**WHAT THE TASK REQUIRES**
An unaltered copy of the listing below is required.

___ GIVEN INFORMATION

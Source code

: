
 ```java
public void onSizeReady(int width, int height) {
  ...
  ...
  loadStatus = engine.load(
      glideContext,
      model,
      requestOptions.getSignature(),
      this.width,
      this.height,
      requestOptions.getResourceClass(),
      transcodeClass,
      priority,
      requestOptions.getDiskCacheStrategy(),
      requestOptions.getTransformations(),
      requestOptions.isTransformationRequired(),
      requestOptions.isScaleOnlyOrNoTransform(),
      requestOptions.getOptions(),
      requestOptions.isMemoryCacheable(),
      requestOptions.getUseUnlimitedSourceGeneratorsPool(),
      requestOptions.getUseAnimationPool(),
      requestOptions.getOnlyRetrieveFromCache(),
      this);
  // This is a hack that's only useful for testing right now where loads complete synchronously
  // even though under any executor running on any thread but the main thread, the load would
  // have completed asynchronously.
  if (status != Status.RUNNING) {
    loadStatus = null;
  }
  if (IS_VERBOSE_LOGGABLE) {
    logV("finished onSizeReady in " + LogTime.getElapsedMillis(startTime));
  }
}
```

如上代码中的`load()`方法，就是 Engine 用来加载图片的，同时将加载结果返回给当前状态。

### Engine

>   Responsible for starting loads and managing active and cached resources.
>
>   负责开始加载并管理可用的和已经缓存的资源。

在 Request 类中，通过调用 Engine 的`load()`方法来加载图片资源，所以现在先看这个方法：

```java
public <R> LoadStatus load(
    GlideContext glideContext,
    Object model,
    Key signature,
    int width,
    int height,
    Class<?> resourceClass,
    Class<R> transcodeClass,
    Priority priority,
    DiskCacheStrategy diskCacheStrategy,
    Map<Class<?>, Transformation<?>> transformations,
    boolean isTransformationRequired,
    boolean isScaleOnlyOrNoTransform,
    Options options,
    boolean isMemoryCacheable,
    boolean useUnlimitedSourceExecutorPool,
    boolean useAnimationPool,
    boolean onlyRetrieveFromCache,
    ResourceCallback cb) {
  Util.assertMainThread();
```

______

**SOLUTION FOR THIS TASK**
Source code

:
 ```java
public void onSizeReady(int width, int height) {
  ...
  ...
  loadStatus = engine.load(
      glideContext,
      model,
      requestOptions.getSignature(),
      this.width,
      this.height,
      requestOptions.getResourceClass(),
      transcodeClass,
      priority,
      requestOptions.getDiskCacheStrategy(),
      requestOptions.getTransformations(),
      requestOptions.isTransformationRequired(),
      requestOptions.isScaleOnlyOrNoTransform(),
      requestOptions.getOptions(),
      requestOptions.isMemoryCacheable(),
      requestOptions.getUseUnlimitedSourceGeneratorsPool(),
      requestOptions.getUseAnimationPool(),
      requestOptions.getOnlyRetrieveFromCache(),
      this);
  // This is a hack that's only useful for testing right now where loads complete synchronously
  // even though under any executor running on any thread but the main thread, the load would
  // have completed asynchronously.
  if (status != Status.RUNNING) {
    loadStatus = null;
  }
  if (IS_VERBOSE_LOGGABLE) {
    logV("finished onSizeReady in " + LogTime.getElapsedMillis(startTime));
  }
}
```

如上代码中的`load()`方法，就是 Engine 用来加载图片的，同时将加载结果返回给当前状态。

### Engine

>   Responsible for starting loads and managing active and cached resources.
>
>   负责开始加载并管理可用的和已经缓存的资源。

在 Request 类中，通过调用 Engine 的`load()`方法来加载图片资源，所以现在先看这个方法：

```java
public <R> LoadStatus load(
    GlideContext glideContext,
    Object model,
    Key signature,
    int width,
    int height,
    Class<?> resourceClass,
    Class<R> transcodeClass,
    Priority priority,
    DiskCacheStrategy diskCacheStrategy,
    Map<Class<?>, Transformation<?>> transformations,
    boolean isTransformationRequired,
    boolean isScaleOnlyOrNoTransform,
    Options options,
    boolean isMemoryCacheable,
    boolean useUnlimitedSourceExecutorPool,
    boolean useAnimationPool,
    boolean onlyRetrieveFromCache,
    ResourceCallback cb) {
  Util.assertMainThread();
```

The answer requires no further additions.